Granular deployment for fuel roles

Problem description

Our deployment process is very complicated. There are a lot of Puppet modules used together by our manifests and dependencies between these modules are also very complex and abundant. This leads to the following consequences: - It becomes very difficult to add new features. Even changes that could look minor from the first glance can easily and randomly break any other functionality. Trying to guess how any change could affect dependencies and ordering of deployment process is very hard and error-prone. - Debugging is also affected. Localizing bugs could be very troublesome due to manifests being complex and hard to understand. Debugging tools are also almost non-existent. - Reproducing bugs and testing takes lots of time because we have no easy and reliable way to repeat only some part of the deployment. The only thing we can do is to start the process again and wait for several hours to get any results. Snapshots are not very helpful because deployment cannot be reliably stopped and the state saved. These actions most likely break deployment or at least change its outcome. - New members of our team or outside developers who want to add some new functionality to our project are completely out of luck. They will have to spend many days just to gain minor understanding how our deployment works. And most likely will make a lot of hard to debug mistakes. - Using our product is also not as easy as we would like it to be for customers and other people in the community. People usually cannot easily understand how the deployment works and have to just follow every step in documentation. It makes them unable to act reasonably if something goes wrong.

Proposed change

If we want to address any of these issues we should find a way to make our architecture less complex and more manageable. It’s known that the best way to understand any large and monolithic structure is to to take it apart and then learn how does each of the pieces work and then how do they interact with each other.

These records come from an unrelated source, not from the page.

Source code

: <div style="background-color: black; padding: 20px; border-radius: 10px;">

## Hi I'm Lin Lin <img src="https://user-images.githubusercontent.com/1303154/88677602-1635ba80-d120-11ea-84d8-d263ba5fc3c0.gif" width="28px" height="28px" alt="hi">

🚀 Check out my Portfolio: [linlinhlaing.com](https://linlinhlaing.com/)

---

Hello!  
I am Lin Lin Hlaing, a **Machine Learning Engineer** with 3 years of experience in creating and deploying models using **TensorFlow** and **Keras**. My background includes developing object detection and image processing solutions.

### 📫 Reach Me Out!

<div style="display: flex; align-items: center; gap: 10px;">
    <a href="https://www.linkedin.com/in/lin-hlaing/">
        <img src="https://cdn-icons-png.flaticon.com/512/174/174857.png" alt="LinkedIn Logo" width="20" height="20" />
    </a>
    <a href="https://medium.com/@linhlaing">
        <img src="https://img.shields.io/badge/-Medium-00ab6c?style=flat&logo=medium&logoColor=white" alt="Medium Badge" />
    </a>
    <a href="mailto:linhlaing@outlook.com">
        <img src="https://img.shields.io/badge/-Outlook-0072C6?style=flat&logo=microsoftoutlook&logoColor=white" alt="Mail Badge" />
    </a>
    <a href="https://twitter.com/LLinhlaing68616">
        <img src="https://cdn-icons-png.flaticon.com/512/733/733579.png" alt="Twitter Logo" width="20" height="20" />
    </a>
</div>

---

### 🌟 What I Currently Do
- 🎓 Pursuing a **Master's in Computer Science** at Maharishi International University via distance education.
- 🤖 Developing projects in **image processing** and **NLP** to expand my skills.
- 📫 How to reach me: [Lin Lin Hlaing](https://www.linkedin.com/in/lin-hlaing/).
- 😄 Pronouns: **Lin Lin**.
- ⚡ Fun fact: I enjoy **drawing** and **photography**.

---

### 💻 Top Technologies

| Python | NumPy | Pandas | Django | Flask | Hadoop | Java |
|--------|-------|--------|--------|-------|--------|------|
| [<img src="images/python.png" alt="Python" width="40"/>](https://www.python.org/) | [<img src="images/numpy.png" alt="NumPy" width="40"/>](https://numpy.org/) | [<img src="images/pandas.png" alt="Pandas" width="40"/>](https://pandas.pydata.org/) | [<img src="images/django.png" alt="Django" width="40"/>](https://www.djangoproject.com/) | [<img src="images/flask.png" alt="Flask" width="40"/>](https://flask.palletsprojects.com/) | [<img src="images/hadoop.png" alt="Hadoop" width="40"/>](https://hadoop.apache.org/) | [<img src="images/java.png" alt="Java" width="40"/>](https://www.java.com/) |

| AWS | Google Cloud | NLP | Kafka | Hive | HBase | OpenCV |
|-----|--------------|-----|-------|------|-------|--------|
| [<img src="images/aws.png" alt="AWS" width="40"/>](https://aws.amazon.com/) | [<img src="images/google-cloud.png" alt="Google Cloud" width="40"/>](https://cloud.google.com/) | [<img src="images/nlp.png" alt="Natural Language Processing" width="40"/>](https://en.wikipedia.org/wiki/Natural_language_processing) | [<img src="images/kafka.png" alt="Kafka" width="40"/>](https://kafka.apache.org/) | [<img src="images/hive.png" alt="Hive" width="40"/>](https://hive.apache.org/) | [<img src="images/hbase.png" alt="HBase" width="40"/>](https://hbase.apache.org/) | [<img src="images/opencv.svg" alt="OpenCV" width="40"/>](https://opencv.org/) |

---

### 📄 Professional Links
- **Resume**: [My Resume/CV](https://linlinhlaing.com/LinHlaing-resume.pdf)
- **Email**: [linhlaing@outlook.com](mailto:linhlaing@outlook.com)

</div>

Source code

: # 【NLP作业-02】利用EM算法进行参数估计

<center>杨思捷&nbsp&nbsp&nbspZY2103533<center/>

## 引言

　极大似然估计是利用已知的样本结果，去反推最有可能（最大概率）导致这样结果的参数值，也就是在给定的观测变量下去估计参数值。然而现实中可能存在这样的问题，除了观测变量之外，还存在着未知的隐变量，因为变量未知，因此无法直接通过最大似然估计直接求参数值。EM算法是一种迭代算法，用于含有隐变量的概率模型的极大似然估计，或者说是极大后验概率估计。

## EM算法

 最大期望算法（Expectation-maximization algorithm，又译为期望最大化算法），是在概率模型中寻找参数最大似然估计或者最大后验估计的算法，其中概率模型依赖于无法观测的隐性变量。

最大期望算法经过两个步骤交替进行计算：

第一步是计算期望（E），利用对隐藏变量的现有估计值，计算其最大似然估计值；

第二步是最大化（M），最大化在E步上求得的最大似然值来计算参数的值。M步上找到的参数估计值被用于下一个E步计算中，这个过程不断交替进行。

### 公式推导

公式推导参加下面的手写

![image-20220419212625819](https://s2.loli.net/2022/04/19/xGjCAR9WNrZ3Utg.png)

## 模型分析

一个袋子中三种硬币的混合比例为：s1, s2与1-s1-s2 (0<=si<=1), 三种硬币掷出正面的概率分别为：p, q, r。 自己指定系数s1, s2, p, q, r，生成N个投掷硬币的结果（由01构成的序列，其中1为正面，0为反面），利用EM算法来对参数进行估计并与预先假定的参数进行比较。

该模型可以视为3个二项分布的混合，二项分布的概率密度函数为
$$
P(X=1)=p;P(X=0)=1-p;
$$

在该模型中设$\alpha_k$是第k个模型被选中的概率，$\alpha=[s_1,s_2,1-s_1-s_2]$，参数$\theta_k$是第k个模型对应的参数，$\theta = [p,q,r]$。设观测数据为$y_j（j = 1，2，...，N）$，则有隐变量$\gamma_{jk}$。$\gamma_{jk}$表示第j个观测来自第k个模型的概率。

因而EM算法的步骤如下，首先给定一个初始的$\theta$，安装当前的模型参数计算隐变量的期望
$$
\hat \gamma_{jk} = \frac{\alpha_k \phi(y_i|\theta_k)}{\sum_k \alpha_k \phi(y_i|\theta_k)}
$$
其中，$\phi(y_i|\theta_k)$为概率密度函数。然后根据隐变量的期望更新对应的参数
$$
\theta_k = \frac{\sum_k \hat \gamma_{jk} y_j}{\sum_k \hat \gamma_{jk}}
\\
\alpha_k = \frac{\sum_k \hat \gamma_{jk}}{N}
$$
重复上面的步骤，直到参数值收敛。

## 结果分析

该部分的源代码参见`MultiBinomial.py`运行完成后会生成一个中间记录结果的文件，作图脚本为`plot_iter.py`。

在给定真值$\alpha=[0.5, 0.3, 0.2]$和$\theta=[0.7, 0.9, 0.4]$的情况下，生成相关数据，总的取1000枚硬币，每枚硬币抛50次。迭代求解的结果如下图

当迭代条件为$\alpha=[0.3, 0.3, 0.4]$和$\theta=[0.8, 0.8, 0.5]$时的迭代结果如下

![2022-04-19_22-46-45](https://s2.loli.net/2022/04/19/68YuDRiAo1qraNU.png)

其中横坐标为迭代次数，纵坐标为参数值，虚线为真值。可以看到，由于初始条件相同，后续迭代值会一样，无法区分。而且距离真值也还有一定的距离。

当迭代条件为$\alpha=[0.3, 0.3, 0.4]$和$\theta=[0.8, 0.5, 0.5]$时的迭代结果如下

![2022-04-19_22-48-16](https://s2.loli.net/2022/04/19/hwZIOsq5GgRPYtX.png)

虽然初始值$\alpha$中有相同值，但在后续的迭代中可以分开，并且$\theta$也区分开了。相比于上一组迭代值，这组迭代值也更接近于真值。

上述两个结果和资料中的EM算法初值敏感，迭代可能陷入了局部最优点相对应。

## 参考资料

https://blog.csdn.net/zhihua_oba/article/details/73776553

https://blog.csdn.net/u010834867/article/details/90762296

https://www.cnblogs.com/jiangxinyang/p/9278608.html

So we should try to separate the whole deployment process to many small parts that could do only one or several closely related tasks. Each of these parts would be easy to understand for a single developer. Testing and debugging could also be done separately so localizing and fixing bugs would be much easier than it is now.

Thinking about the deployment process as a list of atomic tasks will make our reference architectures and server roles much more dynamic. If you change what tasks you are going to perform and their order you can create as many custom sets of roles as you need without any modification of the tasks themselves.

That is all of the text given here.